Last week we were all subjected to the usual quarterly avalanche of statistics from the Ministry of Justice on all things to do with our courts system. These included Family Court statistics for April to June this year and legal aid statistics for the same period. They cannot have made happy reading for members of HM Government, and their policy of removing legal aid from most private law family matters.

The statistics told us many things, but I’m going to concentrate here on just three.

Firstly, the most obvious result of abolishing legal aid was of course that the courts would be faced with having to deal with far more litigants in person. It is therefore no surprise that the latest statistics show that in 34 per cent of cases in the family court neither the applicant nor respondent were represented. This proportion is at its highest since legal aid was abolished in 2013, showing that the increase is still continuing (the figure was around 17 per cent prior to the abolition of legal aid). Cases where both parties are represented has fallen from around 40 per cent to around 27 per cent.

The effect of the increase in litigants in person upon the operation of the courts must be immense, with judges having to spend huge amounts of their time having to explain basic procedure to the parties (no disrespect intended to them). The other side of the coin is that many of those litigants will have their cases less well prepared, meaning that their chances of success are diminished.

And what is the government doing about this problem? Well, on Friday last week the Law Society Gazette told us, in a piece with the headline “MoJ ‘spending millions’ to cope with LiPs”. The derisive roars of “I told you so!” from five thousand family lawyers were deafening. Now, I know that the amount the government is spending is a fraction of what it saved on legal aid, but the irony is clear for all to see.

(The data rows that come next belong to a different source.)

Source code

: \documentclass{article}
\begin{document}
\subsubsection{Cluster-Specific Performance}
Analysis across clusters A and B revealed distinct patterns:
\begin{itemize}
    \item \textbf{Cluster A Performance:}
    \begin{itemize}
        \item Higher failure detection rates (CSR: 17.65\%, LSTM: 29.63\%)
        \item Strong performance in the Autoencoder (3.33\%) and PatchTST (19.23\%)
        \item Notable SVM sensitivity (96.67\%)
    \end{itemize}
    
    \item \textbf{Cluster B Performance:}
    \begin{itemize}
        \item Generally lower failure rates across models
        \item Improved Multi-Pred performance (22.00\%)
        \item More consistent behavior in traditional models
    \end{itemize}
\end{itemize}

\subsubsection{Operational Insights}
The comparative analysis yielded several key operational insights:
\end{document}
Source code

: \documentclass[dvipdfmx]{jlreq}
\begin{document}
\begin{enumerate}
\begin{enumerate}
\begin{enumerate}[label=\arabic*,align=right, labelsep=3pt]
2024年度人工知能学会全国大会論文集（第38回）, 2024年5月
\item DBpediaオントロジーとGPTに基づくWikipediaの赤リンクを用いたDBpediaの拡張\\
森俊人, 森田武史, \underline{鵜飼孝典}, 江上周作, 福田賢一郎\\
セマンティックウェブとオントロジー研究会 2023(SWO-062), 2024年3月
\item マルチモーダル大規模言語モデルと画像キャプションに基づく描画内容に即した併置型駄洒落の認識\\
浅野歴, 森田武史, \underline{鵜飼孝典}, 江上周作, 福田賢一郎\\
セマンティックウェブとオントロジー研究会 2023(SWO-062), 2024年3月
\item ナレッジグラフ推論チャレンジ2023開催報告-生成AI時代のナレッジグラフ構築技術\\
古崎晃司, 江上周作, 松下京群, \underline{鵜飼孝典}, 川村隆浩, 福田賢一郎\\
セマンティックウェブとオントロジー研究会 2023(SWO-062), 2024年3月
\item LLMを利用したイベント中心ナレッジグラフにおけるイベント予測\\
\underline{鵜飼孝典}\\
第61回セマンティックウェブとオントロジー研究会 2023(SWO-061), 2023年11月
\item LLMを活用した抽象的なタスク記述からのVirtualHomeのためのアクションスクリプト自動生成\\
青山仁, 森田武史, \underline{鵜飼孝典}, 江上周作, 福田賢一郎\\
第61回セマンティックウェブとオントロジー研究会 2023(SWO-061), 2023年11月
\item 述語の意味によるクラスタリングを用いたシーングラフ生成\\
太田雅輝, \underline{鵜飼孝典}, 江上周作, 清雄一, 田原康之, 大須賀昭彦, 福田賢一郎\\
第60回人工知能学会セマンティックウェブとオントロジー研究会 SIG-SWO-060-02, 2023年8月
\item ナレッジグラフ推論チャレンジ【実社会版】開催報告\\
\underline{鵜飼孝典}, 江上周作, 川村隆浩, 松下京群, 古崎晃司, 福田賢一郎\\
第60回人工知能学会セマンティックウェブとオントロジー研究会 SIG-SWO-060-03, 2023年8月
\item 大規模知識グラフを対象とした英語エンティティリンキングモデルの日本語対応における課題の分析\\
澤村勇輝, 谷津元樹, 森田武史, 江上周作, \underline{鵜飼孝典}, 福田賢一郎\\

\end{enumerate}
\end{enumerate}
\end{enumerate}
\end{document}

What else did the government do to help those who were no longer eligible for legal aid? Well, its flagship policy was to promote mediation as a means of resolving family disputes, thereby avoiding the need to go to court at all. So, how is this policy doing? The legal aid statistics tell us. They show that the number of mediation assessments in the quarter was 12 per cent down compared to the same period in 2015 (continuing the trend shown in the previous quarter), and currently stand at around half of the level prior to the abolition of legal aid. The number of mediation starts was down by 15 per cent over the same period. The policy of using mediation to ‘replace’ legal aid has been an utter failure.

But there is also another, perhaps less expected, effect of the legal aid cuts. The Family Court statistics also showed us that there was a ten per cent rise in the number of cases heard in the family courts during the quarter, compared to the same period last year. As Marilyn Stowe commented on Twitter, this is what happens when you remove legal aid. What the government failed to realise in its contempt for family lawyers is that they are actually very good at getting cases settled without going to court (I used to consider it my duty to my client to try to protect them from the stress and expense of contested court proceedings). Without lawyers fewer cases are settling, and more cases are going to court, putting yet more pressure on the system.

So there we are: more litigants in person, fewer mediations and more cases going to court. The chicken that is the government’s disastrous family justice policy is really coming home to roost.

You can read the Family Court statistics here and the legal aid statistics here.

The blog team at Stowe is a group of writers based across our family law offices who share their advice on the wellbeing and emotional aspects of divorce or separation from personal experience. As well as pieces from our family law solicitors, guest contributors also regularly contribute to share their knowledge.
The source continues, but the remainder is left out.